Le niveau d'endettement de la Chine a atteint le taux record de 237 pour cent du produit intérieur brut selon un article publié dans le Financial Times le week-end dernier. Des voix se sont élevées pour avertir que le pays pouvait se diriger vers une crise financière de type Lehman ou une période prolongée de faible croissance comme celle qui a frappé le Japon ces deux dernières décennies.
L’article dit que la dette totale de la Chine, qui comporte les emprunts étrangers et nationaux, avait grimpé à 25 billions de dollars suite à une extension rapide de l'emprunt depuis l'éruption de la crise financière mondiale en 2008-2009. En 2008, la dette chinoise se situait à 148 pour cent du PIB.

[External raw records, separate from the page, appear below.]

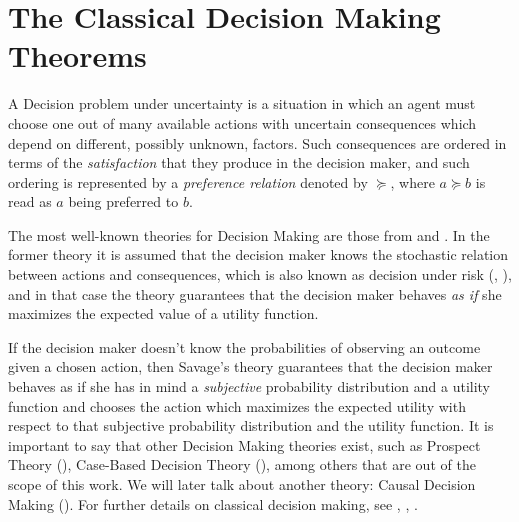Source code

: \documentclass{article}
\theoremstyle{plain}
\begin{document}
\section{The Classical Decision Making Theorems}
A Decision problem under uncertainty is a situation in which an agent must choose one out of many available actions with uncertain consequences which depend on different, possibly unknown, factors. Such consequences are ordered in terms of the \textit{satisfaction} that they produce in the decision maker, and such ordering is represented by a \textit{preference relation} denoted by $\succeq$, where $a \succeq b$ is read as $a$ being preferred to $b$.

The most well-known theories for Decision Making are those from \cite{von1944theory} and \cite{savage1954the}. In the former theory it is assumed that the decision maker knows the stochastic relation between actions and consequences, which is also known as decision under risk (\cite{binmore2008rational}, \cite{peterson2017introduction}), and in that case the theory guarantees that the decision maker behaves \textit{as if} she maximizes the expected value of a utility function. 

If the decision maker doesn't know the probabilities of observing an outcome given a chosen action, then Savage's theory guarantees that the decision maker behaves as if she has in mind a \textit{subjective} probability distribution and a utility function and chooses the action which maximizes the expected utility with respect to that subjective probability distribution and the utility function. It is important to say that other Decision Making theories exist, such as Prospect Theory (\cite{kahneman1979prospect}), Case-Based Decision Theory (\cite{gilboa1995case}), among others that are out of the scope of this work. We will later talk about another theory: Causal Decision Making (\cite{joyce1999foundations}). For further details on classical decision making, see \cite{bernardo2000bayesian}, \cite{gilboa2009decision}, \cite{wakker2010prospect}.
\end{document}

Lorsque la crise a éclaté, conduisant à une contraction du commerce mondial dans les premiers mois de 2009 plus rapide que celle de la période initiale de la Dépression des années 1930, le modèle chinois de croissance économique par l'exportation s'est effondré, entraînant la perte de 23 millions d'emplois. Le gouvernement a répondu par un plan de relance de 500 milliards de dollars et une expansion massive du crédit aux sociétés publiques et aux collectivités locales. On a estimé l'extension du crédit à l'équivalent de tout le système financier américain.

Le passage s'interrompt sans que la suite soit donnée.